3D bioprinted poly(lactic acid)/mesoporous bioactive glass based biomimetic scaffold with rapid apatite crystallization and in-vitro Cytocompatability for bone tissue engineering.

In the recent years, bone tissue engineering is regarded as the promising solution for treatment of bone defects which arises due to trauma, infection and surgical intervention. In view of this, several polymer or ceramic based constructs are envisaged for bone tissue engineering potential. However, scaffolds based on pure polymeric materials suffer from slow bioactivity characteristics. On the other hand, scaffolds based on ceramic materials do not offer sufficient strength for load bearing applications. In order to overcome these drawbacks, the current work aims to develop mixed matrix scaffolds based on poly (L-lactic acid)/mesoporous bioactive glass composite with the formulation of 30:70 weight ratio, which mimics the natural bone composition. In the current work, PLA/MBG (30:70) composite based bioink suitable for 3D bioprinting is indigenously developed and its rheological characteristics are evaluated.
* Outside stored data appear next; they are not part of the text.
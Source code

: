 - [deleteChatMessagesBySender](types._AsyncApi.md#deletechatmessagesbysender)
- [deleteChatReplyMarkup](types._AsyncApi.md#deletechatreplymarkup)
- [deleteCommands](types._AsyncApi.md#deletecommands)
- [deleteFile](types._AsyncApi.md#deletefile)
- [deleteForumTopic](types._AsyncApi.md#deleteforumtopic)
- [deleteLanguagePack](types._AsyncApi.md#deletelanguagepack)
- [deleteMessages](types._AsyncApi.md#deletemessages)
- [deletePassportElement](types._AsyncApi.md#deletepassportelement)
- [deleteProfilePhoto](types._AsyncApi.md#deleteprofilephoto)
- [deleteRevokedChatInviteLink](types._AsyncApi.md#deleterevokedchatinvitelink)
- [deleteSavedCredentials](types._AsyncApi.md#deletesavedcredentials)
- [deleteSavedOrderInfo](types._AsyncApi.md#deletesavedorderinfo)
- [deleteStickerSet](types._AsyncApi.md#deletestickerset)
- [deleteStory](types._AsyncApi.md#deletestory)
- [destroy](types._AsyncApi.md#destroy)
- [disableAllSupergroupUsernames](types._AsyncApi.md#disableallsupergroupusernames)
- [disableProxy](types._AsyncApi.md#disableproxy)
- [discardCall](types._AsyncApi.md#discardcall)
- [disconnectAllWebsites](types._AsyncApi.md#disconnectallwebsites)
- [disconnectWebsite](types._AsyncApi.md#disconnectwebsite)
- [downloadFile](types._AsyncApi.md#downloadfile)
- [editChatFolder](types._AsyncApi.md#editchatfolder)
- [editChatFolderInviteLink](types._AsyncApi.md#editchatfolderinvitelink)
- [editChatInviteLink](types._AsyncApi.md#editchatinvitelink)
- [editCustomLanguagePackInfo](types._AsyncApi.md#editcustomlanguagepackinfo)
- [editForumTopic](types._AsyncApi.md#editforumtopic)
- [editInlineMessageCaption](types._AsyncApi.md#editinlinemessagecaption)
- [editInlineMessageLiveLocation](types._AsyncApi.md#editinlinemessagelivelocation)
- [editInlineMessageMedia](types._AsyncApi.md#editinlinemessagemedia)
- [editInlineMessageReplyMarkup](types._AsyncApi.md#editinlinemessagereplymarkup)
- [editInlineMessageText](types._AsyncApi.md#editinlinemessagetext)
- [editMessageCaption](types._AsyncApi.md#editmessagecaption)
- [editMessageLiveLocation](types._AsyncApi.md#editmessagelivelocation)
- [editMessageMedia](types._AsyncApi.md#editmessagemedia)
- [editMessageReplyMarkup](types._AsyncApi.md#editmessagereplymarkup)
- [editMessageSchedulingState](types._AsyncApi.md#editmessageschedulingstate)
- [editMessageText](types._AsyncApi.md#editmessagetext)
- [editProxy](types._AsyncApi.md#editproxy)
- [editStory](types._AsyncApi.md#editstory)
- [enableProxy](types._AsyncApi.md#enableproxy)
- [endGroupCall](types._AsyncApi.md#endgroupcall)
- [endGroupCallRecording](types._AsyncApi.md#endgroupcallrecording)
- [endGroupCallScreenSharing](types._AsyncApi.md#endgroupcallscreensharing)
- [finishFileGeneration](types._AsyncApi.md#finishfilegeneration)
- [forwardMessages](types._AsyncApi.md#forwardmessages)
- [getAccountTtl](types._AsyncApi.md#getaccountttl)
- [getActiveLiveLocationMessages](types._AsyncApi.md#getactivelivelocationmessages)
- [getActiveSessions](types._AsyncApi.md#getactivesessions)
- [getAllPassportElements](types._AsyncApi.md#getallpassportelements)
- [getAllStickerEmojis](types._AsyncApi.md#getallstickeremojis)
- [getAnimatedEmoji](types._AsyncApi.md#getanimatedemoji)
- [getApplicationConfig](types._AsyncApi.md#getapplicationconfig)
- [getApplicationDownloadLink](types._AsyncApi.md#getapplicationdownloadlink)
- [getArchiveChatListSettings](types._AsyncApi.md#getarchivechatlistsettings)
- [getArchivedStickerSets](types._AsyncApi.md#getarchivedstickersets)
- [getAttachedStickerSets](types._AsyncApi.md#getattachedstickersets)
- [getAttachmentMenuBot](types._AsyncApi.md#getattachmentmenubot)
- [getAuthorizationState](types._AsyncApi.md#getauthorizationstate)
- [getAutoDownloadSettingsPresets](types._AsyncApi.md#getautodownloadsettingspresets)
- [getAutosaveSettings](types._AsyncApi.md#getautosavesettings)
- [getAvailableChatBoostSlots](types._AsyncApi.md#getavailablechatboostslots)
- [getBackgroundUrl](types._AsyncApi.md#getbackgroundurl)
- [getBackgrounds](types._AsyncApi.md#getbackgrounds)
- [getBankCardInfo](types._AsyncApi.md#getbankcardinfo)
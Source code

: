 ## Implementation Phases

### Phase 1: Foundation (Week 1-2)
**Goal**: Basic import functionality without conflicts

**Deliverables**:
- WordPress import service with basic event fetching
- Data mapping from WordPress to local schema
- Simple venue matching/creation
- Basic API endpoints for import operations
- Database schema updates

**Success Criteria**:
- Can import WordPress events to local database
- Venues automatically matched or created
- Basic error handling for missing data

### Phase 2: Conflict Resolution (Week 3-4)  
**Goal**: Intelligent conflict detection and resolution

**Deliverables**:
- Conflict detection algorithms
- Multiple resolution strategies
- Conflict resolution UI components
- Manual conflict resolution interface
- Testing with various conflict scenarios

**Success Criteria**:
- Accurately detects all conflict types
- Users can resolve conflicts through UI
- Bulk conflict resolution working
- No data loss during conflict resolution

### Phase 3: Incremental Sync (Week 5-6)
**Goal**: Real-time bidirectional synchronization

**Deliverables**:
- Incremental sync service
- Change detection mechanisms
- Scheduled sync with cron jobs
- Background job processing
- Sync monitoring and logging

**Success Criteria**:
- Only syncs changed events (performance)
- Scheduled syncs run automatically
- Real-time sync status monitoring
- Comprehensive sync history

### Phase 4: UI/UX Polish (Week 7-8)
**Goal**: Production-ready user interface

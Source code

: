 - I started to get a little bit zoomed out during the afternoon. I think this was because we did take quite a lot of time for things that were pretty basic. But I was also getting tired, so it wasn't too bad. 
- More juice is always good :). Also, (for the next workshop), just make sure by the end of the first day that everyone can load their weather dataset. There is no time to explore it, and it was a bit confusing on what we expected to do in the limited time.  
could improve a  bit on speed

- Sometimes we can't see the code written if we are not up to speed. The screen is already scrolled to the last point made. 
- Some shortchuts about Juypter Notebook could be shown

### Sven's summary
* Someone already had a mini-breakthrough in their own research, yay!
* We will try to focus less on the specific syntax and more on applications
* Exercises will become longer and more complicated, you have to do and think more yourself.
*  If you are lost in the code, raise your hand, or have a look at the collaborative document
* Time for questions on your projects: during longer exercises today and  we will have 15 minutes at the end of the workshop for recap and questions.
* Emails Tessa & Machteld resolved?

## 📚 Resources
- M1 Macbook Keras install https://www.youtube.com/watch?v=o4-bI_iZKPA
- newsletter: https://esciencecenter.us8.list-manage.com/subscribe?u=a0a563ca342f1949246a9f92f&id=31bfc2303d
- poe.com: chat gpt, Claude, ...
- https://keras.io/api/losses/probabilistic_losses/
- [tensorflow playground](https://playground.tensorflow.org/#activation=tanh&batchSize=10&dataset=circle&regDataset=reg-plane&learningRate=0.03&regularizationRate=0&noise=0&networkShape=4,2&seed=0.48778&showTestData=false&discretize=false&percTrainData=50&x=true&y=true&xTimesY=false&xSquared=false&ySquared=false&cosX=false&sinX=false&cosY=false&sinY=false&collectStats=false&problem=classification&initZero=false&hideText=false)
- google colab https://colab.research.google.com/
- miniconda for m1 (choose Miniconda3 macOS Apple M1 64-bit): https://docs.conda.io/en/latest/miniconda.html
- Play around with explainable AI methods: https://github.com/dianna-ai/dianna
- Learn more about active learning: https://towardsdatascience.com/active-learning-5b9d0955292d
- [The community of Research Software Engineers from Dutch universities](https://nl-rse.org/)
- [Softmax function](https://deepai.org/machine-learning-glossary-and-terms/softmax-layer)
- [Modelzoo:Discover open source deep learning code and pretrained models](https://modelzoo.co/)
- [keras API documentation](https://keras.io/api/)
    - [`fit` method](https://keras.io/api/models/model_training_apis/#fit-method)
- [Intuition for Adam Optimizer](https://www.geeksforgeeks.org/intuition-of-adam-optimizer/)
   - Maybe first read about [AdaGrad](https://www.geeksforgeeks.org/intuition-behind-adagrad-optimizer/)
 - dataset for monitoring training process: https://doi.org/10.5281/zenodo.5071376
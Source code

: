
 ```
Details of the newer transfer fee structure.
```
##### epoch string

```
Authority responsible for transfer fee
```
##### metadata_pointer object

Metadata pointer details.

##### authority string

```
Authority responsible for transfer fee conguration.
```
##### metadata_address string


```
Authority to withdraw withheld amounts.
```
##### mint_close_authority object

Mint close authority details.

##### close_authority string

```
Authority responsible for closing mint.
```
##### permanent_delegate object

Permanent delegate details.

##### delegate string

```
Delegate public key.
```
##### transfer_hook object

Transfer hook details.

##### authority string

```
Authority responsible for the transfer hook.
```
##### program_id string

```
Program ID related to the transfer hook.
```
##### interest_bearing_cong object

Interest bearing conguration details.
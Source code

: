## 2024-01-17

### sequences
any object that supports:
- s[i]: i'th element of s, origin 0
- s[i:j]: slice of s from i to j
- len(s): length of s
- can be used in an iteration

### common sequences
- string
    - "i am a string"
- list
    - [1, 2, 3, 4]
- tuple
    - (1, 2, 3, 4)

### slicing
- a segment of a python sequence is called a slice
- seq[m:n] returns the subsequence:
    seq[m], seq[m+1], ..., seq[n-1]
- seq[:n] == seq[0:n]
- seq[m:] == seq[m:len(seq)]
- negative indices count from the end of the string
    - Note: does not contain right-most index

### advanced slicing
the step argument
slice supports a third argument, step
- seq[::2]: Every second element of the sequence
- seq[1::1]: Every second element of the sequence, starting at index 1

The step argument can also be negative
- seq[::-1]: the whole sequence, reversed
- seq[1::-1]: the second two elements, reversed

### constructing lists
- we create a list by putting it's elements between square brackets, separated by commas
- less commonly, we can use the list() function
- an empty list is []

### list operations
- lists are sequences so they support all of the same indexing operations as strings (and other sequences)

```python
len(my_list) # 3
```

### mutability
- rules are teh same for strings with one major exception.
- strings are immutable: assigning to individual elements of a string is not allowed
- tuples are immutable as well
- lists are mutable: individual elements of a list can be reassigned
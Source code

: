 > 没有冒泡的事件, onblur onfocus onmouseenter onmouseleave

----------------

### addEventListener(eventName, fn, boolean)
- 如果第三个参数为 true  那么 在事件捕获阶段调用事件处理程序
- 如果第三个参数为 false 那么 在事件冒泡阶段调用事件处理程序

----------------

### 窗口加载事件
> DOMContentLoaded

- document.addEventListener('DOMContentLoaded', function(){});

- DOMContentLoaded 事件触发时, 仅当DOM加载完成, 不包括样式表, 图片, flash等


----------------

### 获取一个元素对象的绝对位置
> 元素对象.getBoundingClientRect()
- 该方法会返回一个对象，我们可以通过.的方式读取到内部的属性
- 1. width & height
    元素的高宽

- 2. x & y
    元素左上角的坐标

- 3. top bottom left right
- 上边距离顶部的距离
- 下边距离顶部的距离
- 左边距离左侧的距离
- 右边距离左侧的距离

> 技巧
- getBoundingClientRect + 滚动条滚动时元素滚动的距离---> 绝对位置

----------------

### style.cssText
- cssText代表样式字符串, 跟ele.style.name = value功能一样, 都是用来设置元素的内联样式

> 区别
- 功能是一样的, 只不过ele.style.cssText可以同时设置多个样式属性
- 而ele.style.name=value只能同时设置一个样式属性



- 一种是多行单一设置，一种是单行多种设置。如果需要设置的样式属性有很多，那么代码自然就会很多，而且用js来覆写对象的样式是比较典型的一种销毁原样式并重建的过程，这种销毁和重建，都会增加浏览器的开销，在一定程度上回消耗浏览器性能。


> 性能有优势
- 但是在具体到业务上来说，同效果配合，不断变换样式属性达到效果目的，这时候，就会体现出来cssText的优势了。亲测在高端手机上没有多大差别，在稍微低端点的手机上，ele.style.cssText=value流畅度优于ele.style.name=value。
The 3D architecture for PLA/MBG composite scaffold is designed using Solidworks CAD 2015 and the scaffolds are fabricated using pneumatic based 3D bioprinting technology, which has not been documented earlier for this formulation in view of bone tissue engineering in the best of our knowledge. Followed by this, optimization of printing parameters in order to develop 3D PLA/MBG composite constructs with hierarchical pore architecture suitable for bone tissue engineering is performed. The SEM analysis confirmed that the pore size of the 3D printed PLA/MBG composite scaffolds falls in the range of 500-700 μm, which corresponds to the macroporous nature of the scaffolds useful for bone cell growth. The mechanical analysis confirmed the superior compressive modulus and yield strength for PLA/MBG composite scaffold in comparison with neat PLA. The in-vitro bioactivity assessment showed rapid apatite crystallization by attaining Ca/P ratio of 1.66 equivalent to natural bone mineral within 3rd day of SBF treatment for PLA/MBG composite scaffold, thus indicating the excellent bioactivity behaviour. The 3D bioprinted PLA/MBG composite scaffold showed promising response in terms of cell attachment and proliferation, mineralization as well as gene expression characteristics while assessed through of in-vitro biological assessment using MG-63 osteosarcoma cells. In this regard, the 3D bioprinted PLA/MBG scaffold could be applied as potential implant for bone tissue engineering application.